# Bowl adze question



## groy87 (Aug 17, 2010)

I recently saw a video of David Fischer using an adze to carve large bowls and to say the least I was intrigued. Being limited by the size of my mini lathe I've always wanted to find a way to make large bowls without having to buy a larger lathe. Which isn't an option living in an apt. The question I have is has anyone ever used one before? If so how do you like it? Is it worth investing in?


----------



## Wildwood (Jul 22, 2012)

No! Making bowls that way reminds me of that dreaded four letter word WORK!

By the time you pick up an assortment of adz's, chisels, scrapers to make bowls will have a serious investment unless come across deals at flea markets or make your own tools.

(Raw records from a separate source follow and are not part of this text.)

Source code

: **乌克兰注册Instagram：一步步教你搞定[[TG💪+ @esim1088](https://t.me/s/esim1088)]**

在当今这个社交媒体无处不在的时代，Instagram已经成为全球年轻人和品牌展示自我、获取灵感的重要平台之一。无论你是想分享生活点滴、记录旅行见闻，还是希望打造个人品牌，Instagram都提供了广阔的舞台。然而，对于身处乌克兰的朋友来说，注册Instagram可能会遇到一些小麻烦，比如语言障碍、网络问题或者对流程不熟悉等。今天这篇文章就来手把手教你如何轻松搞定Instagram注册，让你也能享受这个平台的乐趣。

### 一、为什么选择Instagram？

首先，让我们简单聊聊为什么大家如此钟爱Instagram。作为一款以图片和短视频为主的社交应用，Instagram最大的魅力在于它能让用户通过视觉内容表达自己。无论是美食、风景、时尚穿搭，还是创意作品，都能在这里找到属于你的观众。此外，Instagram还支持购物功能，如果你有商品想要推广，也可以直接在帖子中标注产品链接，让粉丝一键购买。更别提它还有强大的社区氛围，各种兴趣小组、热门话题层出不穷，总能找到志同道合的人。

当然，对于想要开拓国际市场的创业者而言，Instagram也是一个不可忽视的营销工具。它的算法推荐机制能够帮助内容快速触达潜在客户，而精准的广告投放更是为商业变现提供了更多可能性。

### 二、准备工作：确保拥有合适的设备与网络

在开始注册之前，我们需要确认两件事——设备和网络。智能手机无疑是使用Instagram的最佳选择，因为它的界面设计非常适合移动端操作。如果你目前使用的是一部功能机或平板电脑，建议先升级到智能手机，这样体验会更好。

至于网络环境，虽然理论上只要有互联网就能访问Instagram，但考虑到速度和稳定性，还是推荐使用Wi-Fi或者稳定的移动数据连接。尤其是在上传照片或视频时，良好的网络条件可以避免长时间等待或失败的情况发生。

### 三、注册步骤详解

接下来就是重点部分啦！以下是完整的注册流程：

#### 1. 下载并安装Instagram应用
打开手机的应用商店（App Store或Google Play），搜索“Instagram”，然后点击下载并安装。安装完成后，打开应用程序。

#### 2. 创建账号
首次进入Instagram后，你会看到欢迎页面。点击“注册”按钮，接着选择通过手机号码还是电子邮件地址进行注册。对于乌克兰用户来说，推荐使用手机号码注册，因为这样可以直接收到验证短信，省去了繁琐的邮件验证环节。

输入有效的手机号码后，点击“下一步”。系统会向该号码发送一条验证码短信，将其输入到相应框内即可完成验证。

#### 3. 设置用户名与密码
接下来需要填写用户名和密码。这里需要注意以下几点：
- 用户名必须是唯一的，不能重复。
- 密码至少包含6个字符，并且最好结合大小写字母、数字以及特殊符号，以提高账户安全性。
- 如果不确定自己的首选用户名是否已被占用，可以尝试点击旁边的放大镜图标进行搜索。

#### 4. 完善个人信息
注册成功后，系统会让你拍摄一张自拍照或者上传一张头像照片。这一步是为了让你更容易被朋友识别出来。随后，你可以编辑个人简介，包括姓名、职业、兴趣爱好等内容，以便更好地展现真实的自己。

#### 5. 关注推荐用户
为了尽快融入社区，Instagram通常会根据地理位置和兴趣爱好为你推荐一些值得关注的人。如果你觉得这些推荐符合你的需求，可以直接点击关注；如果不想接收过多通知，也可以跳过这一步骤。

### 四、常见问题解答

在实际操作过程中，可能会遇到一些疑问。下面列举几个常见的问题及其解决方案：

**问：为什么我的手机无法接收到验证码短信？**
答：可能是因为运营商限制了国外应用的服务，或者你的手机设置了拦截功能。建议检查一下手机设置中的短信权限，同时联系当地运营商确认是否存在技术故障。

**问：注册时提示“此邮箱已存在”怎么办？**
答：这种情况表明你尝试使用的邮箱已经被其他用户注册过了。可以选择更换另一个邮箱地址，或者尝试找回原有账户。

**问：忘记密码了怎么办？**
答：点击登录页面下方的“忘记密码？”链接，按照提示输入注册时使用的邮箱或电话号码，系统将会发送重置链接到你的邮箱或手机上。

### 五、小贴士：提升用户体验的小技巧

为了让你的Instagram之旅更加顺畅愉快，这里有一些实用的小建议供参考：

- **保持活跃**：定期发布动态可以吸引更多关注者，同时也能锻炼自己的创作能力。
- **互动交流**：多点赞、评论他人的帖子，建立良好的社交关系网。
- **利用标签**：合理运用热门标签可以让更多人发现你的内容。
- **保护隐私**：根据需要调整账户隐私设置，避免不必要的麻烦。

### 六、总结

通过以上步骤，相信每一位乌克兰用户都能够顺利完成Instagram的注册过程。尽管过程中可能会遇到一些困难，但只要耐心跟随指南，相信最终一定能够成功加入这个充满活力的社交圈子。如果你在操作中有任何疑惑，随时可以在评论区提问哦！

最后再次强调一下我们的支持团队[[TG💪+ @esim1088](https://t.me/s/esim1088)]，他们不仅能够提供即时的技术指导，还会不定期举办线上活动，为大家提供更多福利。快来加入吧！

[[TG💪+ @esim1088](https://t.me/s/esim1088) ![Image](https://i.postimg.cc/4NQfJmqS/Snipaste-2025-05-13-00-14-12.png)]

http://www.traditionalwoodworker.com/products.asp?dept=103

Lathe, chucks, turning tools pickup truck, chain saws, homemade wood shed while not cheap still require that dreaded four letter word too!

Good luck with it!


----------



## planeBill (Oct 21, 2011)

It is a bit of work but it is woodworking and it is fun. I have made a few bowls this way for my wife and once I was taught to use the adze correctly it became much easier. It is not really a multi purpose tool unless you intend to build boats too. Mine came in handy when shaping a large deadwood but other than that I haven't found many other uses for it but others my know of some.
If you do decide to invest in one please treat yourself to a fine tool and but one from Don Dillon in Colfax N C. He makes absolutely the nicest adzes Ive ever seen. A recent instructor of mine who is a professional shipwright trained in England and has built many large ships there and here, is an accomplished furniture maker as well as a bowl maker tried many times to relieve me of my two Dillon adzes. He said they were the nicest ones he had ever used.
Don hand forges them from D1 I think but he may use others too, mine are D1 drill rod stock and I have never been able to dull either of them.


----------



## waho6o9 (May 6, 2011)

http://theblacksmithsanvil.com/wp/?cat=57









Now that's a serious workbench.


----------



## Tim457 (Jan 11, 2013)

Haven't done it but it does look fun. It would only be work if you didn't enjoy it I guess. Here's another good video on the process. While it would be best to have high quality tools if you do this a lot, I would think it's probably best to try an adze out for a bit before you commit a lot of money to it and a vintage one can be a great way to do that. Depends on whether it's worth your time to go looking for one and cleaning it up and sharpening it though too. It can be a time vs money tradeoff.


----------



## Boatman53 (May 21, 2012)

Search out Kestrel tools. They make carving tools used by the northwest coast natives for totem carving. I don't own any but they sure look good. Even have kits and steel blanks for making your own.
A ships adze is just too big in my mind.
Jim


----------